===== Task material
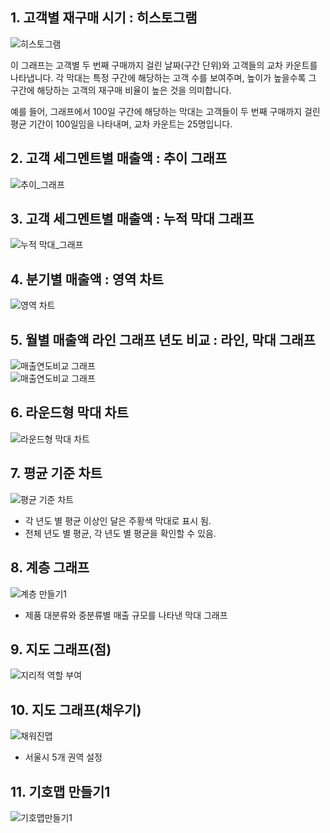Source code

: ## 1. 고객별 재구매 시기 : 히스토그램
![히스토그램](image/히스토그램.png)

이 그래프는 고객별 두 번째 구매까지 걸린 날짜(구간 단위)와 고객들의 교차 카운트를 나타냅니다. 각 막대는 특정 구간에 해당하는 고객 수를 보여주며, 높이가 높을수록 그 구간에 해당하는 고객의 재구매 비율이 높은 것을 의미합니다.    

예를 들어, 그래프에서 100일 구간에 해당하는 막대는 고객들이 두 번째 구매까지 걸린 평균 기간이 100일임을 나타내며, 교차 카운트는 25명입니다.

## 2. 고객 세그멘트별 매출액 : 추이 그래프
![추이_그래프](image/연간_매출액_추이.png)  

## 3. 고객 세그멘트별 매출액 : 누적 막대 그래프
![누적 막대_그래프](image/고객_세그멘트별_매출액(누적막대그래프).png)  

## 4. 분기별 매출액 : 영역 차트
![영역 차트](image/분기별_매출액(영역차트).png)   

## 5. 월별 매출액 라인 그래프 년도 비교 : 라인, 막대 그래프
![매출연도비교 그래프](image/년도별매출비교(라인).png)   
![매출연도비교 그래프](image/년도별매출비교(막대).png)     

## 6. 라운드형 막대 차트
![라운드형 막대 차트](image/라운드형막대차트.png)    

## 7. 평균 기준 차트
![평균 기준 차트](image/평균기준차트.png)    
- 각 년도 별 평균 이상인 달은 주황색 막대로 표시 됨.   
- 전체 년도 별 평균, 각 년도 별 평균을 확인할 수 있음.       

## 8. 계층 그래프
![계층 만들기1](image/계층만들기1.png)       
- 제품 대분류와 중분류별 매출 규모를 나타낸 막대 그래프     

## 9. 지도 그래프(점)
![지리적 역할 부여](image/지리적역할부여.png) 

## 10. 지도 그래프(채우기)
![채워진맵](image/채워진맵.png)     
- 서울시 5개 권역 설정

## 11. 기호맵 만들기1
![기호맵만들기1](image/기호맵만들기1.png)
==========
Each line from the one containing "예를 들어, 그래프에서" to the end of the listing above must be printed exactly, and no other line may appear.

예를 들어, 그래프에서 100일 구간에 해당하는 막대는 고객들이 두 번째 구매까지 걸린 평균 기간이 100일임을 나타내며, 교차 카운트는 25명입니다.

## 2. 고객 세그멘트별 매출액 : 추이 그래프
![추이_그래프](image/연간_매출액_추이.png)  

## 3. 고객 세그멘트별 매출액 : 누적 막대 그래프
![누적 막대_그래프](image/고객_세그멘트별_매출액(누적막대그래프).png)  

## 4. 분기별 매출액 : 영역 차트
![영역 차트](image/분기별_매출액(영역차트).png)   

## 5. 월별 매출액 라인 그래프 년도 비교 : 라인, 막대 그래프
![매출연도비교 그래프](image/년도별매출비교(라인).png)   
![매출연도비교 그래프](image/년도별매출비교(막대).png)     

## 6. 라운드형 막대 차트
![라운드형 막대 차트](image/라운드형막대차트.png)    

## 7. 평균 기준 차트
![평균 기준 차트](image/평균기준차트.png)    
- 각 년도 별 평균 이상인 달은 주황색 막대로 표시 됨.   
- 전체 년도 별 평균, 각 년도 별 평균을 확인할 수 있음.       

## 8. 계층 그래프
![계층 만들기1](image/계층만들기1.png)       
- 제품 대분류와 중분류별 매출 규모를 나타낸 막대 그래프     

## 9. 지도 그래프(점)
![지리적 역할 부여](image/지리적역할부여.png) 

## 10. 지도 그래프(채우기)
![채워진맵](image/채워진맵.png)     
- 서울시 5개 권역 설정

## 11. 기호맵 만들기1
![기호맵만들기1](image/기호맵만들기1.png)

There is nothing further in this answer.